Off-Broadway has its roots in the art theater movement. Two theaters served as important pioneers. The Provincetown Players, born in a shack on a wharf in Cape Cod, settled in Greenwich Village in 1916, where it remained until its demise in 1929. Devoted to American playwriting, it was amateur by design, as a remedy for what was perceived as stagnant, mannered playwriting and acting; but it could boast some of the most interesting minds of the decade—among others, its founders George Cram Cook, a classicist, and his wife, Susan Glaspell, feminist and novelist turned playwright; Eugene O’Neill, who later won the Nobel Prize in literature; poet Edna St. Vincent Millay; designer Robert Edmond Jones; and journalists John Reed and Edmund Wilson. The other pioneering group, the Washington Square Players, established in 1915, grew out of a reading group at the Liberal Club in Greenwich Village. Determined to produce the best plays, European and American, it championed modern playwrights like Anton Chekhov, George Bernard Shaw, and Maurice Maeterlinck. Some of the members regrouped after World War I and named themselves the Theatre Guild. Under the direction of Lawrence Langner, a lawyer; Maurice Wertheim, a banker; Lee Simonson, a set designer; and Theresa Helburn, its executive director, the Guild dedicated itself to raising the artistic standards of the nation by fostering talent and producing serious European and America plays.

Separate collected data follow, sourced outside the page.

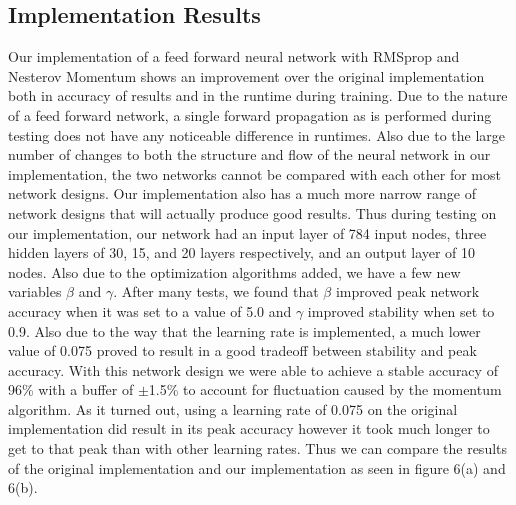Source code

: \documentclass[12pt]{article}
\theoremstyle{definition}
\theoremstyle{plain}
\begin{document}
\subsection{Implementation Results}
Our implementation of a feed forward neural network with RMSprop and Nesterov Momentum\cite{readthedocs,ruder_2016} shows an improvement over the original implementation both in accuracy of results and in the runtime during training. Due to the nature of a feed forward network, a single forward propagation as is performed during testing does not have any noticeable difference in runtimes. Also due to the large number of changes to both the structure and flow of the neural network in our implementation, the two networks cannot be compared with each other for most network designs. Our implementation also has a much more narrow range of network designs that will actually produce good results. Thus during testing on our implementation, our network had an input layer of 784 input nodes, three hidden layers of 30, 15, and 20 layers respectively, and an output layer of 10 nodes. Also due to the optimization algorithms added, we have a few new variables $\beta$ and $\gamma$. After many tests, we found that $\beta$ improved peak network accuracy when it was set to a value of 5.0 and $\gamma$ improved stability when set to 0.9. Also due to the way that the learning rate is implemented, a much lower value of 0.075 proved to result in a good tradeoff between stability and peak accuracy. With this network design we were able to achieve a stable accuracy of 96\% with a buffer of $\pm$1.5\% to account for fluctuation caused by the momentum algorithm. As it turned out, using a learning rate of 0.075 on the original implementation did result in its peak accuracy however it took much longer to get to that peak than with other learning rates. Thus we can compare the results of the original implementation and our implementation as seen in figure 6(a) and 6(b). 
\end{document}
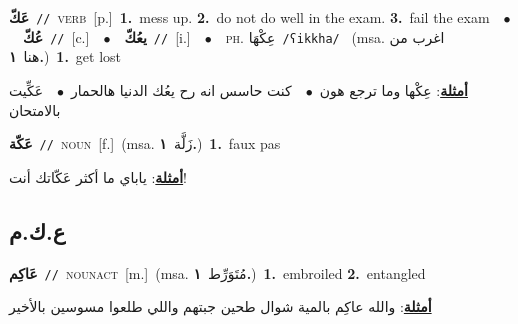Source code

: \documentclass[10pt,a4paper,twoside]{article} %
\begin{document}
\begin{multicols}{2}
{\setlength\topsep{0pt}\textbf{\foreignlanguage{arabic}{عَكّ}}\ {\color{gray}\texttt{//}\color{black}}\ \textsc{verb}\ [p.]\ \textbf{1.}~mess up.  \textbf{2.}~do not do well in the exam.  \textbf{3.}~fail the exam\ \ $\bullet$\ \ \setlength\topsep{0pt}\textbf{\foreignlanguage{arabic}{عُكّ}}\ {\color{gray}\texttt{//}\color{black}}\ [c.]\ \ $\bullet$\ \ \setlength\topsep{0pt}\textbf{\foreignlanguage{arabic}{يعُكّ}}\ {\color{gray}\texttt{//}\color{black}}\ [i.]\ \ $\bullet$\ \ \textsc{ph.} \color{gray} \foreignlanguage{arabic}{عِكْهَا}\color{black}\ {\color{gray}\texttt{/{\sffamily ʕikkha}/}\color{black}}\ \color{gray} (msa. \foreignlanguage{arabic}{اغرب من هنا}~\foreignlanguage{arabic}{\textbf{١.}})\color{black}\ \textbf{1.}~get lost\  \begin{flushright}\color{gray}\foreignlanguage{arabic}{\textbf{\underline{\foreignlanguage{arabic}{أمثلة}}}: عِكْها وما ترجع هون\ $\bullet$\ \  كنت حاسس انه رح يعُك الدنيا هالحمار\ $\bullet$\ \  عَكِّيت بالامتحان}\end{flushright}\color{black}} \vspace{2mm}

{\setlength\topsep{0pt}\textbf{\foreignlanguage{arabic}{عَكّة}}\ {\color{gray}\texttt{//}\color{black}}\ \textsc{noun}\ [f.]\ \color{gray}(msa. \foreignlanguage{arabic}{زَلَّة}~\foreignlanguage{arabic}{\textbf{١.}})\color{black}\ \textbf{1.}~faux pas\  \begin{flushright}\color{gray}\foreignlanguage{arabic}{\textbf{\underline{\foreignlanguage{arabic}{أمثلة}}}: ياباي ما أكثر عَكّاتك أنت!}\end{flushright}\color{black}} \vspace{2mm}

\vspace{-3mm}
\subsection*{\color{blue}\foreignlanguage{arabic}{ع.ك.م}\color{blue}{}} 

{\setlength\topsep{0pt}\textbf{\foreignlanguage{arabic}{عَاكِم}}\ {\color{gray}\texttt{//}\color{black}}\ \textsc{noun\textunderscore act}\ [m.]\ \color{gray}(msa. \foreignlanguage{arabic}{مُتَوَرِّط}~\foreignlanguage{arabic}{\textbf{١.}})\color{black}\ \textbf{1.}~embroiled  \textbf{2.}~entangled\  \begin{flushright}\color{gray}\foreignlanguage{arabic}{\textbf{\underline{\foreignlanguage{arabic}{أمثلة}}}: والله عاكِم بالمية شوال طحين جبتهم واللي طلعوا مسوسين بالأخير}\end{flushright}\color{black}} \vspace{2mm}


\end{multicols}
\end{document}
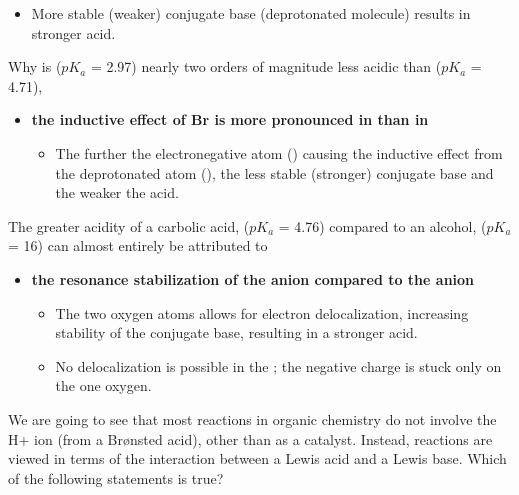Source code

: \documentclass[12pt,a4paper]{article}
\begin{document}
\begin{enumerate}
\begin{itemize}
\begin{itemize}
                    \item More stable (weaker) conjugate base (deprotonated molecule) results in stronger acid. 
                \end{itemize}
        \end{itemize}
    {\color{G-Moon}\item Why is  (\(pK_a\) = 2.97) nearly two orders of magnitude less acidic than  (\(pK_a\) = 4.71),  }
        \begin{itemize}
            \item {\color{o-Sun}\textbf{the inductive effect of Br is more pronounced in  than in }}
                \begin{itemize}
                    \item The further the electronegative atom () causing the inductive effect from the deprotonated atom (), the less stable (stronger) conjugate base and the weaker the acid. 
                \end{itemize}
        \end{itemize}
    {\color{G-Moon}\item The greater acidity of a carbolic acid,  (\(pK_a\) = 4.76) compared to an alcohol,  (\(pK_a\) = 16) can almost entirely be attributed to}
        \begin{itemize}
            \item {\color{o-Sun}\textbf{the resonance stabilization of the  anion compared to the  anion}}
                \begin{itemize}
                    \item The two oxygen atoms allows for electron delocalization, increasing stability of the conjugate base, resulting in a stronger acid.
                    \item No delocalization is possible in the ; the negative charge is stuck only on the one oxygen.
                \end{itemize}
        \end{itemize}
    {\color{G-Moon}\item We are going to see that most reactions in organic chemistry do not involve the H+ ion (from a Br{\o}nsted acid), other than as a catalyst.  Instead, reactions are viewed in terms of the interaction between a Lewis acid and a Lewis base.  Which of the following statements is true?}
        \begin{itemize}

\end{itemize}
\end{enumerate}
\end{document}
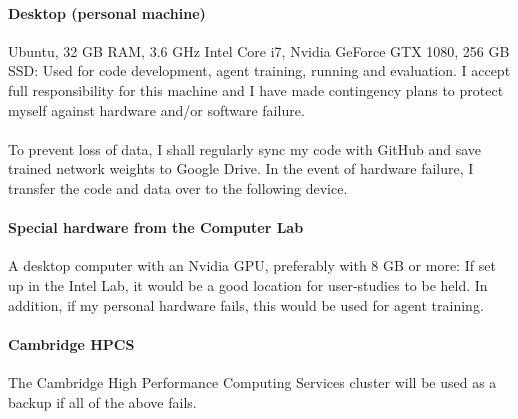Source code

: \documentclass[12pt,a4paper]{book}
\begin{document}
\paragraph{Desktop (personal machine)} Ubuntu, 32 GB RAM, 3.6 GHz Intel Core i7, Nvidia GeForce GTX 1080, 256 GB SSD: Used for code development, agent training, running and evaluation. I accept full responsibility for this machine and I have made contingency plans to protect myself against hardware and/or software failure.

\paragraph{}To prevent loss of data, I shall regularly sync my code with GitHub and save trained network weights to Google Drive. In the event of hardware failure, I transfer the code and data over to the following device.

\paragraph{Special hardware from the Computer Lab} A desktop computer with an Nvidia GPU, preferably with 8 GB or more: If set up in the Intel Lab, it would be a good location for user-studies to be held. In addition, if my personal hardware fails, this would be used for agent training.

\paragraph{Cambridge HPCS} The Cambridge High Performance Computing Services cluster will be used as a backup if all of the above fails.
\end{document}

Off-Broadway officially began in 1950 with two exciting new ventures: The Circle in the Square Theatre, like the Provincetown, originated within a community of theater people living communally—in Woodstock, New York. Upon moving to Greenwich Village, they shared apartments in adjacent brownstones off Sheridan Square. Cofounders José Quintero and Theodore Mann believed in a new, intuitive approach to American drama. Tennessee Williams’s Summer and Smoke had failed on Broadway in 1948; their 1952 revival became Off-Broadway’s first hit. It demonstrated the value of the more intimate arenatype stage, and Quintero claimed that poverty had freed the theater from a reliance on solid sets and realistic props, and that the bare stage challenged the imagination of the audience. Their second success, a 1956 revival of Eugene O’Neill’s The Iceman Cometh, which had received mixed reviews at its premiere in 1946, initiated an O’Neill revival and introduced actor Jason Robards Jr. The Circle in the Square was the first American theater to produce Jean Genet’s The Balcony, an absurdist comedy about working-class men acting out their ambitions in a brothel and then assuming these roles—as Bishop, Executioner, and General—in real life. It was typical of the new experimental European dramas that would influence generations of American playwrights. In 1969, the success of Jules Feiffer’s Little Murders, which had failed on Broadway a year earlier, proved that more than luck was involved. The Circle in the Square had a knack for attracting talent: Colleen Dewhurst, George C. Scott, James Earl Jones, Dustin Hoffman, Geraldine Page, and George Segal were all Circle actors. It was this sort of theatrical intelligence that made the Circle in the Square one of the most important companies in America.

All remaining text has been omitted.